The TRACE satellite is designed to obtain images and movies of the solar transition
region and corona with an angular resolution of one arcsecond (this corresponds to a spatial resolution at the Earth-Sun distance of about 725 kilometers); a sequence of images in different wavelengths or in the same wavelength can be
taken only a few seconds apart. TRACE lets us explore the
fine details and the motions of the magnetic structures in the temperature
range from 10,000 Kelvin up to several million Kelvin. The TRACE mission
offers uninterrupted observing for months at a time, due to a sun-synchronous orbit. TRACE is operated
in conjuction with the Solar and Heliospheric Observatory (SOHO) at Goddard Space Flight Center. The coordination of
TRACE with SOHO and with other instruments, both in space and on the ground,
provides a unique opportunity to track the response of the solar atmosphere from the photosphere outward to the dynamic, evolving magnetic field which emerges, from the solar surface by combining a suite of powerful observing tools: for example, using TRACE as a high-cadence microscope to 300 m in on the action, with larger-scale context from SOHO imagers, diagnostics of plasma conditions such as temperature and density from SOHO spectrometers, and minute by minute snapshots of the photospheric fields by SOHO's magnetometer.
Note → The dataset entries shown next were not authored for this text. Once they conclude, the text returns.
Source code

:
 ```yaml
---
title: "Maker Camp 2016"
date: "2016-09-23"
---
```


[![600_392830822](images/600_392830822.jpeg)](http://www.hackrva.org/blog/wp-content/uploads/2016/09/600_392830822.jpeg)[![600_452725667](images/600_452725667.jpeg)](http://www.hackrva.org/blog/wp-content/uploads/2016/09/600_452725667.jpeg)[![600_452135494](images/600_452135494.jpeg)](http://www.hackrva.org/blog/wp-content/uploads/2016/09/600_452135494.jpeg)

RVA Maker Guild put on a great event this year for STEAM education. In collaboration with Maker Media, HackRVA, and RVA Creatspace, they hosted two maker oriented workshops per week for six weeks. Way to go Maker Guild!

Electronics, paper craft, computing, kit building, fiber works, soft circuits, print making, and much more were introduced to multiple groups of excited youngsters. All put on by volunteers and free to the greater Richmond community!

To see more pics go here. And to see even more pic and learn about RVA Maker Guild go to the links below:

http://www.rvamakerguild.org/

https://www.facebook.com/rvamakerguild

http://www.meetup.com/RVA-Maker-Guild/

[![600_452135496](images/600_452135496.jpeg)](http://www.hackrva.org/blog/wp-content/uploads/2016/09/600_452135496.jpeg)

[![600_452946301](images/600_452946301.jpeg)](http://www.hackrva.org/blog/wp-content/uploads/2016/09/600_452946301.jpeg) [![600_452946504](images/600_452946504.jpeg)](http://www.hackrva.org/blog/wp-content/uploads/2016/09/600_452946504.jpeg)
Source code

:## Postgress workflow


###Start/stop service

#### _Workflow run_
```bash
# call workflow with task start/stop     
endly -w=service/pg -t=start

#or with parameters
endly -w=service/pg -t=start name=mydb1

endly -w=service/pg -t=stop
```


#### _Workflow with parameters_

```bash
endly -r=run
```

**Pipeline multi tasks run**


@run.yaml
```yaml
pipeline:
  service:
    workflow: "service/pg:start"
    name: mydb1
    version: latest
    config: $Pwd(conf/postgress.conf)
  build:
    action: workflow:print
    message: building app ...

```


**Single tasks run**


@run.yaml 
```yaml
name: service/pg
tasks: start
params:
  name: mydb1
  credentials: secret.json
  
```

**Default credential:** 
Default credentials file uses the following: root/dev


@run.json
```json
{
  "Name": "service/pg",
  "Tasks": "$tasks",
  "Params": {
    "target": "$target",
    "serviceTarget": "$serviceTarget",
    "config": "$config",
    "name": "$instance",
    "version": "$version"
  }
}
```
The TRACE telescope has an aperture of 30 cm, and observes an 8.5 x 8.5 arcminute field of view (about 10% of the solar disk) in a single pointing with a resolution of one arcsecond. Full-Sun mosaics can be made by stepping the field of view across the disk. Coatings on four quadrants on the primary and secondary normal-incidence mirrors allow observations in narrow spectral bands tuned to the Fe IX (9*ionzied Iron, 171 Angstroms), Fe XII (12*ionized Iron, 195 Angstroms), and Fe XV (15 *ionzided Iron, 284 Angstroms) lines in the EUV band, while filters allow observations in C IV, Lyman alpha, and in the Ultraviolet (UV) continuum using the UV mirror quadrant. The EUV bands are sensitive to coronal temperatures of about 1 to 2 million Kelvin, while the UV filters respond primarily to the temperature regimes of the photosphere, chromosphere, and transition region. The Sun-synchronous orbit allows long intervals of uninterrupted viewing. Observations at different wavelengths can be made seconds apart. Pointing is internally stabilized to 0.1 arc second against spacecraft jitter.

The 30 cm aperture TRACE telescope uses four normal-incidence coatings for the Extreme Ultraviolet (EUV) and UV on quadrants of the primary and secondary mirrors. The segmented coatings on solid mirrors form identically sized and perfectly coaligned images. A 1024 x 1024 Charge-Coupled Device (CCD) detector collects images over an 8.5 x 8.5 arc minute field-of-view (FOV). A powerful data handling computer enables very flexible use of the CCD array including adaptive target selection, data compression, and fast operation for a limited FOV.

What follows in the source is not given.